The sparse facts known about Elizabeth Poole’s life do come into play in The Crimson Ribbon but on the whole, Lizzie is a character of Clements’ imagination. I found her a hard character to warm to. Ruth has already rejected the friendship of her travelling companion Joseph on the grounds that she cannot trust him but her almost instant faith in Lizzie feels misplaced from the very start. She delights in her role as Lizzie’s maid, particularly the manner in which she increasingly becomes her confidante and barely notices as Lizzie’s possessive nature begins to flex its claws. I was reminded very quickly of the poem ‘Warming Her Pearls as the relationship between the two grew more complex. Fiction involving the appropriation of real-life characters can be uneven but Oliver Cromwell himself remains a shadowy background presence despite his pivotal role within the plot, which admittedly was something of a deus ex machina.
A recurring theme of the novel is self-knowledge. Ruth grew up close to her mother, the woman who knew her ‘whole story, from first breath to the day her own ended. She knew it all except one thing.’ As Ruth explores her own nature, her deeper feelings for Lizzie, we still have the impression that she does not truly know herself. She visits Joseph who has found work at a printing press and he shows her for the very first time her own name in print but it very quickly becomes smudged. Ruth is opaque, even to herself. Ruth’s journey for a clearer sense of her own identity is the central theme of this novel – not who she loved or why but that firm sense of her own strength. It was truly refreshing to read a novel which featured a lesbian relationship but which did not take sexual identity itself as a theme. I read some else’s review which stated for the ‘nervous’ that the lesbian relationship was ‘discreet’ but I felt that that was hardly the point. Ruth is looking for a companion who will respect her and treat her as an equal and Clements makes no issue of whether they be man or woman.

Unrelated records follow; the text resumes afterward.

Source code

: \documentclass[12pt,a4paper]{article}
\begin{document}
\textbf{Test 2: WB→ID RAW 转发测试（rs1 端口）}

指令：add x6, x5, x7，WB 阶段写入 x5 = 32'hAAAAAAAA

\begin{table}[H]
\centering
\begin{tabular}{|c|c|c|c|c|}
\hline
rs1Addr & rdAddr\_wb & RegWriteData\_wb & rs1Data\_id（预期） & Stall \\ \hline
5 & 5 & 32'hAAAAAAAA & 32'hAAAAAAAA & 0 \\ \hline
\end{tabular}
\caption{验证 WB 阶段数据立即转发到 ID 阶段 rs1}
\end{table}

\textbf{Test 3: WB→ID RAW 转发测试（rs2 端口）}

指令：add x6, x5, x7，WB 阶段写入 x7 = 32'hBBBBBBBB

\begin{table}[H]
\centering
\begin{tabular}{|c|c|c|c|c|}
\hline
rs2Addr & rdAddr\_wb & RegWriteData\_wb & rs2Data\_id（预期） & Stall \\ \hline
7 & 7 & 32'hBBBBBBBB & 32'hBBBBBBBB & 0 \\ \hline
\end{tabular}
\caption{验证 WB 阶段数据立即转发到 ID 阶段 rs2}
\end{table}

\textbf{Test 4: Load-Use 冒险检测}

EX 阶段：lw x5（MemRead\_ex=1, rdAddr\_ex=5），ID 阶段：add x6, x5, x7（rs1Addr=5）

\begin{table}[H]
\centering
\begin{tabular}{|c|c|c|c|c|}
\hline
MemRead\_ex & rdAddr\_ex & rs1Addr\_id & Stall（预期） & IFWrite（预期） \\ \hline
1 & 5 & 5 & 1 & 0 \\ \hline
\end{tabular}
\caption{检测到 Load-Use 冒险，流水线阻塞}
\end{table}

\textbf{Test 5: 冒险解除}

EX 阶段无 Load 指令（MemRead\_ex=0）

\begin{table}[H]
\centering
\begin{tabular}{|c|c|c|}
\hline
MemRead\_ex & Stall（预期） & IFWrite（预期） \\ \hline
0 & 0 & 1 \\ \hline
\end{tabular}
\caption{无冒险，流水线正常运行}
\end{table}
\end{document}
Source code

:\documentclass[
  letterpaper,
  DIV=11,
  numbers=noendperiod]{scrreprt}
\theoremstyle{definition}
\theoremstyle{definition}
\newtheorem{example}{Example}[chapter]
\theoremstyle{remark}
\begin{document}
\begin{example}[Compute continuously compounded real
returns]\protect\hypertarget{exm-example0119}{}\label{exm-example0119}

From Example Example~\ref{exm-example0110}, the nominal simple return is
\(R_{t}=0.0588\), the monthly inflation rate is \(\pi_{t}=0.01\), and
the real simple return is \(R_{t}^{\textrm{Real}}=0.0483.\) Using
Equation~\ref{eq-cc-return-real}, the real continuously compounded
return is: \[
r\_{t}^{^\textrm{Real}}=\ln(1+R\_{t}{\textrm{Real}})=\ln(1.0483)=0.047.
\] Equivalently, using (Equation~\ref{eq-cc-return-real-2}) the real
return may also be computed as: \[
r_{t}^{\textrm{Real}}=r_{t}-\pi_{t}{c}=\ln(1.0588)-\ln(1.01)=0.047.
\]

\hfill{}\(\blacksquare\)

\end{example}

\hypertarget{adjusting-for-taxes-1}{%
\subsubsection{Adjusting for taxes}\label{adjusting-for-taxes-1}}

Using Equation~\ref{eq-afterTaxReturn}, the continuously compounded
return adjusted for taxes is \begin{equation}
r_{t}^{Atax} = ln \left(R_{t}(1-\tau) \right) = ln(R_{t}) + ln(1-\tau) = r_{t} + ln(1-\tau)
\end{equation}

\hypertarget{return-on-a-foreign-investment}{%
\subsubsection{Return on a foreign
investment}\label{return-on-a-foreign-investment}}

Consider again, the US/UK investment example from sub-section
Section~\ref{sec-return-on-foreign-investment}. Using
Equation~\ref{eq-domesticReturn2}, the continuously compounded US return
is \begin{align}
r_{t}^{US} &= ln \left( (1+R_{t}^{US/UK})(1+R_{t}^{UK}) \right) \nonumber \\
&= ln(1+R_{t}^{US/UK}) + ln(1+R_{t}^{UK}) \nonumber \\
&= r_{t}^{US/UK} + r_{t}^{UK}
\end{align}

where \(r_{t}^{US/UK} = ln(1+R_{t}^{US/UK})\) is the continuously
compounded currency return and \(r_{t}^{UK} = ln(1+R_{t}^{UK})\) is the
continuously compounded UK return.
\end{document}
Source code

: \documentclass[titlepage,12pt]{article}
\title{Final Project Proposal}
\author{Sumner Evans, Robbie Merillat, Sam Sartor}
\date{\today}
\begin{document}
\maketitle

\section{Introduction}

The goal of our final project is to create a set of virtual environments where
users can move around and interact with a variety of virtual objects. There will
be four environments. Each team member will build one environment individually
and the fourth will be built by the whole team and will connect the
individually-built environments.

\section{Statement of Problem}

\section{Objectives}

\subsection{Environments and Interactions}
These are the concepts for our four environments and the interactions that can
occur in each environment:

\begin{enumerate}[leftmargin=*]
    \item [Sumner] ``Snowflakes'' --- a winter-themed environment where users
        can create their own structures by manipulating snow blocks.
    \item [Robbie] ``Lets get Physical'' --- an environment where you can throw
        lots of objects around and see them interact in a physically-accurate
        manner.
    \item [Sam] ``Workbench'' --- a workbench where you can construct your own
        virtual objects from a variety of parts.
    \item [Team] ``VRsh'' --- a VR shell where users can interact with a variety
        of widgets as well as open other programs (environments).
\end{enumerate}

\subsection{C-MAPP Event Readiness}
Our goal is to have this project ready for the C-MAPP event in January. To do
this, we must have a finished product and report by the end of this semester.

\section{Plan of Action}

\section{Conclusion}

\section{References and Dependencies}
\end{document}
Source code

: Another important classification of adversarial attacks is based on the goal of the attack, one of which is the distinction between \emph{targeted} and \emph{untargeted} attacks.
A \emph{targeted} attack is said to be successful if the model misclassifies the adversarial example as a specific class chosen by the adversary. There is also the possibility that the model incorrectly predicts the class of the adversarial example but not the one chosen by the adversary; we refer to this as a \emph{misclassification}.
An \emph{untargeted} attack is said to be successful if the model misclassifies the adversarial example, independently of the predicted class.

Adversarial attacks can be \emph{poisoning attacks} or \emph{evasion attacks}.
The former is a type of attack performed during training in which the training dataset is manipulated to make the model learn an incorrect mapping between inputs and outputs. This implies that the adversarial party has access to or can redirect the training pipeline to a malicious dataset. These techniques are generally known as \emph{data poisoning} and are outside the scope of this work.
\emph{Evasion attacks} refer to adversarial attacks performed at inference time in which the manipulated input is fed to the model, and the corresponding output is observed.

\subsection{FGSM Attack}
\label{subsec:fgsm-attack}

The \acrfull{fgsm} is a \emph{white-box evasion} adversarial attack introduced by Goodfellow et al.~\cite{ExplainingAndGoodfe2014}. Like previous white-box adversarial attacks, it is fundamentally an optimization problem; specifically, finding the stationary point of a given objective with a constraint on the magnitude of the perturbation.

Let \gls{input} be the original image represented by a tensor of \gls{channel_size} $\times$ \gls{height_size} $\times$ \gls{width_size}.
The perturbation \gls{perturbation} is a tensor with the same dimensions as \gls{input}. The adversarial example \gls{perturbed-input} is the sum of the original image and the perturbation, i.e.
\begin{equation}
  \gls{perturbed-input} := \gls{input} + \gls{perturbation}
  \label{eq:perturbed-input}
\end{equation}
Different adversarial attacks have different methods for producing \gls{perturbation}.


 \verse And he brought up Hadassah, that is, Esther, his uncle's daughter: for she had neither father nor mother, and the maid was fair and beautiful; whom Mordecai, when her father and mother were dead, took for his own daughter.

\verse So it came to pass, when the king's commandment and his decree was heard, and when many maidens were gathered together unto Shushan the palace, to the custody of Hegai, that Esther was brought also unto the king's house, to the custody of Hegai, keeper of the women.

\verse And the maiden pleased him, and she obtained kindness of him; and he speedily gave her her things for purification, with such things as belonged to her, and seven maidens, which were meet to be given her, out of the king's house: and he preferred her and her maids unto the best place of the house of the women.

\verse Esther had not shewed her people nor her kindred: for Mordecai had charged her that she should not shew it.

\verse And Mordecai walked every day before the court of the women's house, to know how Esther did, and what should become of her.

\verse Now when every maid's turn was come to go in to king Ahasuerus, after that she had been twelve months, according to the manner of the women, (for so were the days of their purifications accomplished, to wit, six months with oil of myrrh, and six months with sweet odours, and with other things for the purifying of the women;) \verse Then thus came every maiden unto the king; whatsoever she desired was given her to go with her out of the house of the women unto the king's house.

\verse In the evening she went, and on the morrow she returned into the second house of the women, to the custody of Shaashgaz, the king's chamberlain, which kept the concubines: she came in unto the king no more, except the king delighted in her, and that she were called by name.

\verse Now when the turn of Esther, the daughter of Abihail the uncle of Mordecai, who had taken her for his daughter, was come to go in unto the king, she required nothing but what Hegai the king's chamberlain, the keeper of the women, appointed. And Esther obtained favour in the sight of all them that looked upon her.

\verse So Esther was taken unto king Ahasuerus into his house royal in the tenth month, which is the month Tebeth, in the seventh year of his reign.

Clements is clearly fascinated by the rise of the illegal printing presses. A little while ago I also reviewed Gutenberg’s Apprentice which took similar themes and that notion of words themselves becoming freely available, of information passing into public control for the first time is a fascinating one. Ruth Flowers watches Joseph and Lizzie spar against each other and recognises that they both have words in a way that she does not. In a time such as the Civil War where both sides were fighting an aggressive propaganda campaign, the illegal presses had an enormous power to sway public opinion. Lizzie believes in her own message, that it has been given to her by God and she is certain that it must spread – now in the age of print, she has other tools than merely her own voice. It is interesting to consider how far things have moved on from then – here I am, writing my thoughts on a machine in my own home and then pressing publish and they can quite literally cross the world. Words really do have power.
The reader comes to appreciate the limitations of Ruth’s narration as The Crimson Ribbon moves forward. Ruth’s sense of unworthiness is set against Joseph’s obvious admiration; he sees her as a ‘woman of strength’ even though she is not always aware of it herself, Colonel Rainsborough sees it too. Ruth is a survivor, but she has many trials to get through before she can realise that for herself. Despite Ruth’s modesty, when she ponders how our thoughts and feelings can wrong if they have been given to us by God, the reader senses that she is worth hearing. In times of political unrest, paranoia will always come to the surface. The marginalised will always find themselves at risk, the Ruths and the Annies of this world can still be found as Clements herself points out in her Q and A.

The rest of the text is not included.